= Beginning of Section =
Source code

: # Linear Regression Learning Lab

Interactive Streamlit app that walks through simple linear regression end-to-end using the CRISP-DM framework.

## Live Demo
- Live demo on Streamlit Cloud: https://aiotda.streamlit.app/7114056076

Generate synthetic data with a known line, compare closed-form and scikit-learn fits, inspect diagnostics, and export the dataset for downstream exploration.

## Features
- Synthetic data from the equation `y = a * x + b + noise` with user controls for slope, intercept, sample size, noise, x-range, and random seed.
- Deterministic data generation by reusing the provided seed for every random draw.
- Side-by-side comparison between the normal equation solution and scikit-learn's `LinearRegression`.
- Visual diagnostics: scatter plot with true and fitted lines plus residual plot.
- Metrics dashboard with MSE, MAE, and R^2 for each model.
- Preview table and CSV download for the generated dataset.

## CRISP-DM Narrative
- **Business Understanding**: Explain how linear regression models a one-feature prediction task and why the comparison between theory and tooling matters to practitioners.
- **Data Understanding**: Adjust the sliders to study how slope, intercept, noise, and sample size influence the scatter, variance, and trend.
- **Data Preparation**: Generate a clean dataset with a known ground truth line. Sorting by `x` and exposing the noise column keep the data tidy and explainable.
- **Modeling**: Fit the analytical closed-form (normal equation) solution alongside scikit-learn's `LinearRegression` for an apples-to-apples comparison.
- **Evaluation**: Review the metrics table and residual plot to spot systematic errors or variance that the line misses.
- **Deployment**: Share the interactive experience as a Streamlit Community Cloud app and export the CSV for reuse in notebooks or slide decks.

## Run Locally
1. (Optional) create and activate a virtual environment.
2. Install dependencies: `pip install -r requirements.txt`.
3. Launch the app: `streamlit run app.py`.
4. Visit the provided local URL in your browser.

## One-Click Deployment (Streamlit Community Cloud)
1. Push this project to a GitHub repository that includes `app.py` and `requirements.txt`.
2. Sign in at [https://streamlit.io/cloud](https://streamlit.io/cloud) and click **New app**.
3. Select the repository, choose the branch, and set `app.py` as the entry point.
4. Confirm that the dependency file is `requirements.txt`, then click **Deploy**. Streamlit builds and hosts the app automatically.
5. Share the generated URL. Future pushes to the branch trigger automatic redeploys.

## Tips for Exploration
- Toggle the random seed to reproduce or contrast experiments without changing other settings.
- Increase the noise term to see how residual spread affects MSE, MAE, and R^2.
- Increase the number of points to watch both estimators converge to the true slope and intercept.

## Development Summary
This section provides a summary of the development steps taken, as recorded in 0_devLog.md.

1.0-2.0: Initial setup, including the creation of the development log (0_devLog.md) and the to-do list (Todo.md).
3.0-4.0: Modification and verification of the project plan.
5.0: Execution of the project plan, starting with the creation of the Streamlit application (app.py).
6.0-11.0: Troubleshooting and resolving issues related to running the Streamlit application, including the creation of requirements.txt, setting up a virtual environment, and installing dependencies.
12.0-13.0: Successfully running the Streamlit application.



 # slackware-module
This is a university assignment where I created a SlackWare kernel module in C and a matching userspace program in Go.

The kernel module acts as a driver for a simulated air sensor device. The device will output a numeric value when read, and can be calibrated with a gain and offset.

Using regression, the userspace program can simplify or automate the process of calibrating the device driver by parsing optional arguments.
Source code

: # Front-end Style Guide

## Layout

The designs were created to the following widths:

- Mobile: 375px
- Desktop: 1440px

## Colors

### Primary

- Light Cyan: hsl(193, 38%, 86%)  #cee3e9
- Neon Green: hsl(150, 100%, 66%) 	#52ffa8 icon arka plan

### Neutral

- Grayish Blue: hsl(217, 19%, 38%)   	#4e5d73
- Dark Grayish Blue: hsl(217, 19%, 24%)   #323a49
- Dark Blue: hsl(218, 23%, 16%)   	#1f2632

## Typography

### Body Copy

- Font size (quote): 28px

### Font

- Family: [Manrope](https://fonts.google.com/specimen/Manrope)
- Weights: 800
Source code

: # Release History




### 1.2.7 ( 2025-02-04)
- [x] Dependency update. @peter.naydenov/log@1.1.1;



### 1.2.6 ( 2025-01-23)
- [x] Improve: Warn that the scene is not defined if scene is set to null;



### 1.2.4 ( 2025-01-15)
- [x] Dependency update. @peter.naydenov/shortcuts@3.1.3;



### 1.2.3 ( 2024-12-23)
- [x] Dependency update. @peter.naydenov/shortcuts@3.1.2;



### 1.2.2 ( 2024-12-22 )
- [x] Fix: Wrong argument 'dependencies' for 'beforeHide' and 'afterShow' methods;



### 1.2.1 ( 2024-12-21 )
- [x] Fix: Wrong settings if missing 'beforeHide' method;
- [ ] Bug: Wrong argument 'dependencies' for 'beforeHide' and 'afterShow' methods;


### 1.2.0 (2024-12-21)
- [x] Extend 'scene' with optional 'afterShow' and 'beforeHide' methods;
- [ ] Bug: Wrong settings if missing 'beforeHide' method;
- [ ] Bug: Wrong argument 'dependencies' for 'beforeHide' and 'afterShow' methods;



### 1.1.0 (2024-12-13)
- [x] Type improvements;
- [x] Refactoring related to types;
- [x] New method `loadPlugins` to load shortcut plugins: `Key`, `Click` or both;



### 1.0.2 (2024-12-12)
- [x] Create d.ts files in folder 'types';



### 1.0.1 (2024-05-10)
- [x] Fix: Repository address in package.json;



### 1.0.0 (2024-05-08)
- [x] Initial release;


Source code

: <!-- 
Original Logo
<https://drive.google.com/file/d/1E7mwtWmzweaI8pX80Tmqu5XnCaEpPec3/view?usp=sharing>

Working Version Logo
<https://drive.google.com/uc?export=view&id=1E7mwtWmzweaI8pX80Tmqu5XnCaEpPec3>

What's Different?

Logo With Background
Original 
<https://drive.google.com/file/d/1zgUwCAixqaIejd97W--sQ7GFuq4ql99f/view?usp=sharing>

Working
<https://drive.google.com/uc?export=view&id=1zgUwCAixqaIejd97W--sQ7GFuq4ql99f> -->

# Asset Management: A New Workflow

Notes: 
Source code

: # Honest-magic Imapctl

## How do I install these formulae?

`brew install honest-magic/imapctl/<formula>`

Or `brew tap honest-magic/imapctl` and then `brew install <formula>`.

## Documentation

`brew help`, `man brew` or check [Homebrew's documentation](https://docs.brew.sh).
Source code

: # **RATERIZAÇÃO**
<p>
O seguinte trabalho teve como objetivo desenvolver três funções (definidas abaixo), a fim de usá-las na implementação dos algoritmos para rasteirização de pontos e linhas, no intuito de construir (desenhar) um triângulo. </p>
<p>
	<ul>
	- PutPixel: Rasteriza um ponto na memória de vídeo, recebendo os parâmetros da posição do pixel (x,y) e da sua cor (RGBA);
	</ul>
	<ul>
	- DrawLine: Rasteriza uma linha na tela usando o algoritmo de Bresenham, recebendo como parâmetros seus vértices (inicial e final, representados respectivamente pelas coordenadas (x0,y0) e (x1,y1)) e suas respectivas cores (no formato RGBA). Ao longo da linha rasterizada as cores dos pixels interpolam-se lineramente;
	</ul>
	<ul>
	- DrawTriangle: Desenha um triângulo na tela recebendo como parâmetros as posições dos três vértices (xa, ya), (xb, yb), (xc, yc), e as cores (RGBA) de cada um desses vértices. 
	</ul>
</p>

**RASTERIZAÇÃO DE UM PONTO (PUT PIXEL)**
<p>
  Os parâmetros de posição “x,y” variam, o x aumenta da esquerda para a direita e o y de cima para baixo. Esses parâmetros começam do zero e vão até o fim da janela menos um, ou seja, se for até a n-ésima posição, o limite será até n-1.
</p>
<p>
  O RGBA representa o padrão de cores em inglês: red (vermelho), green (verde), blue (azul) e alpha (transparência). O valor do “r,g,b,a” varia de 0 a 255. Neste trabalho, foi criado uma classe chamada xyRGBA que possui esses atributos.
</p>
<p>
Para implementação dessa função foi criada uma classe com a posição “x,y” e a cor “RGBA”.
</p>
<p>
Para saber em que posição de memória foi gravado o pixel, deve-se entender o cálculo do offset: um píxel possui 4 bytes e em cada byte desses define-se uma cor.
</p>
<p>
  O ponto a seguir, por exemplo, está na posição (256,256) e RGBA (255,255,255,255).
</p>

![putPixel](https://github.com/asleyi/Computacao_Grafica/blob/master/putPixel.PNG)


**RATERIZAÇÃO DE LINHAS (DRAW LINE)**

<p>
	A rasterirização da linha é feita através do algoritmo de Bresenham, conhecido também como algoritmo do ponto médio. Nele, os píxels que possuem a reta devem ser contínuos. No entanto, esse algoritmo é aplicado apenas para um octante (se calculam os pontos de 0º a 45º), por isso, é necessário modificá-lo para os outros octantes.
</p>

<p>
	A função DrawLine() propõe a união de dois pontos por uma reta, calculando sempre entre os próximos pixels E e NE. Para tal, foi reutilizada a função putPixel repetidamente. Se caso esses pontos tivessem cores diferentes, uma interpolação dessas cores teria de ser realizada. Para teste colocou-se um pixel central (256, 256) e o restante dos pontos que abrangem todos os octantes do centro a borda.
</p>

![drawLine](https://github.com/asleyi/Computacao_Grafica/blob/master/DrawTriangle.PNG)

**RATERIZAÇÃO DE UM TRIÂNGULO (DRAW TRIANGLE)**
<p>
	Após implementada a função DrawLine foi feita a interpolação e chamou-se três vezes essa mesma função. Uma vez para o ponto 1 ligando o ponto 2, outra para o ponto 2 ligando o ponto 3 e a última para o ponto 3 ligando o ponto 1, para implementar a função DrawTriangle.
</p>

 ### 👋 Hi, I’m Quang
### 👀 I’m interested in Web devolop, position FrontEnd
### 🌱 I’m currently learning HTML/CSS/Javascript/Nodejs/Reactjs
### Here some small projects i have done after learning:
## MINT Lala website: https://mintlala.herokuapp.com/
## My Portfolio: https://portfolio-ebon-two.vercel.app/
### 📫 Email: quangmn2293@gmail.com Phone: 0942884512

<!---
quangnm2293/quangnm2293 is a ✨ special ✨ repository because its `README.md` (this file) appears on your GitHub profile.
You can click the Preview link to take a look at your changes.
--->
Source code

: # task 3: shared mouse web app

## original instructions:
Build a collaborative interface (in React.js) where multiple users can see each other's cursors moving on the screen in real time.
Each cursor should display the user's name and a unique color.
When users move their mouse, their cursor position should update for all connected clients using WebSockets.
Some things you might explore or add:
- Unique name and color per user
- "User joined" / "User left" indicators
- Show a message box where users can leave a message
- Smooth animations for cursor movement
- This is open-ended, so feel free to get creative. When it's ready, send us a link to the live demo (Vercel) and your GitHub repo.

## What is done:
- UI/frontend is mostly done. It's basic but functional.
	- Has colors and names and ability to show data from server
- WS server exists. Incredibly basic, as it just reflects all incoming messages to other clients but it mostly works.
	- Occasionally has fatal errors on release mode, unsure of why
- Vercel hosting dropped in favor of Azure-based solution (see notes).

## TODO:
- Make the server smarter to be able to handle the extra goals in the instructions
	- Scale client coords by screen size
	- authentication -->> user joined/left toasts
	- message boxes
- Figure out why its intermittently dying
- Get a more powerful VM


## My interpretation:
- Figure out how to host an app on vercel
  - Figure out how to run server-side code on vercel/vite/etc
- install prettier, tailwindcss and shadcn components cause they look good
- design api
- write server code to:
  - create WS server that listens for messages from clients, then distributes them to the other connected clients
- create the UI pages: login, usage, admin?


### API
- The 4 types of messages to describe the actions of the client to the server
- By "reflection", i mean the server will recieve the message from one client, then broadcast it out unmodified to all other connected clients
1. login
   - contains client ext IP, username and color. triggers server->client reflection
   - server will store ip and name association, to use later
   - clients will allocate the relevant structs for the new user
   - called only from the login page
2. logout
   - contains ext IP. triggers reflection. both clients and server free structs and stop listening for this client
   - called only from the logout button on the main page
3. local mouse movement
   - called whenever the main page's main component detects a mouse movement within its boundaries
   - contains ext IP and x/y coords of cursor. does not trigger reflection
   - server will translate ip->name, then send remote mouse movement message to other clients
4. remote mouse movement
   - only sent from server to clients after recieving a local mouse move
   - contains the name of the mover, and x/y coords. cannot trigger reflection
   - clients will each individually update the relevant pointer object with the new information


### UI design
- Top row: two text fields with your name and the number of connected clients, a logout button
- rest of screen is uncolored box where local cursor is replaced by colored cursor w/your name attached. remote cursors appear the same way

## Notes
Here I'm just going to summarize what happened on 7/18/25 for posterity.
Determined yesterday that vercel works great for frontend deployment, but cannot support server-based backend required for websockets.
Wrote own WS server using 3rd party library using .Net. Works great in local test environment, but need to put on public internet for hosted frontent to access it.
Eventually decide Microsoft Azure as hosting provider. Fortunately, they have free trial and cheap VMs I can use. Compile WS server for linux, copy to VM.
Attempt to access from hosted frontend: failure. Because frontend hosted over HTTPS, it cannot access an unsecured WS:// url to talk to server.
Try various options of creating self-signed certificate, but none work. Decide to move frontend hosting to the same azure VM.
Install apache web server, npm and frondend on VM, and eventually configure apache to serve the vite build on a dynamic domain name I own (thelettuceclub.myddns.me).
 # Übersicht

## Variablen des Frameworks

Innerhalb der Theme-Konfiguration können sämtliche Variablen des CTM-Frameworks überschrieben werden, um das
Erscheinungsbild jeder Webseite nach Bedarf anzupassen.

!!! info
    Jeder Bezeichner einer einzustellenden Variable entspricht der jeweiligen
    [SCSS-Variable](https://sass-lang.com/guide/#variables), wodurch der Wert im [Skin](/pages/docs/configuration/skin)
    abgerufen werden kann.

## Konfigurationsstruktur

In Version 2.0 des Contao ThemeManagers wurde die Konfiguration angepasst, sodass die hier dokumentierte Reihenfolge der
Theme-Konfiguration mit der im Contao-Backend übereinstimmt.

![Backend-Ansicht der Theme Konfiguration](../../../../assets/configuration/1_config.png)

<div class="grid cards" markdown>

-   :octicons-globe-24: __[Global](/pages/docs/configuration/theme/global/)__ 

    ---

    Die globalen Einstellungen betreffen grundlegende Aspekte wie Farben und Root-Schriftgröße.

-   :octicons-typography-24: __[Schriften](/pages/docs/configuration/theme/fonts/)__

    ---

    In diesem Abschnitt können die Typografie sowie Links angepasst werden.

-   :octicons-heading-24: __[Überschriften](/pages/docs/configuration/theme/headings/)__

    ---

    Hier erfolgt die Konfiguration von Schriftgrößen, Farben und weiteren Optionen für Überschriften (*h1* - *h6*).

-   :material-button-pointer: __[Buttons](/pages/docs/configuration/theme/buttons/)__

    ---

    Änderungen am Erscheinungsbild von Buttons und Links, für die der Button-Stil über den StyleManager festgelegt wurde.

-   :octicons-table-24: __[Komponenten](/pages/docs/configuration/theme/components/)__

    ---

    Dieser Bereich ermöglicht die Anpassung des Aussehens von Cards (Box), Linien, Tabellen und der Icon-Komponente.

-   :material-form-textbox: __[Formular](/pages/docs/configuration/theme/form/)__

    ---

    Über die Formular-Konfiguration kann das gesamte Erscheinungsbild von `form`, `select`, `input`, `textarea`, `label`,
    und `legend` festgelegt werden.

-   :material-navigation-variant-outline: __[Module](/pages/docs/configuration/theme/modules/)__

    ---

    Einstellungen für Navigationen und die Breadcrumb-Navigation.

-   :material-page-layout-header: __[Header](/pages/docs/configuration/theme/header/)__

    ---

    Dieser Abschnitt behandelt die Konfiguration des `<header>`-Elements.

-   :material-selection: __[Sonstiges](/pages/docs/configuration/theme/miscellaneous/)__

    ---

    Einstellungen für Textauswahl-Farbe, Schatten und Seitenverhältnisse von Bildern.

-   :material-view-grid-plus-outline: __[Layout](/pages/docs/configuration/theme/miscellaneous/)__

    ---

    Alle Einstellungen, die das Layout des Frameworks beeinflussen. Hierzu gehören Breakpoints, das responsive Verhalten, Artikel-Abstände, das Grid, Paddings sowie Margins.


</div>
= End of Section =
● **Problem details**
Write the opening line of the data above and every line after it, exactly, stopping once you have written the line with "## Features".

● **Solution for this exercise**
Source code

: # Linear Regression Learning Lab

Interactive Streamlit app that walks through simple linear regression end-to-end using the CRISP-DM framework.

## Live Demo
- Live demo on Streamlit Cloud: https://aiotda.streamlit.app/7114056076

Generate synthetic data with a known line, compare closed-form and scikit-learn fits, inspect diagnostics, and export the dataset for downstream exploration.

## Features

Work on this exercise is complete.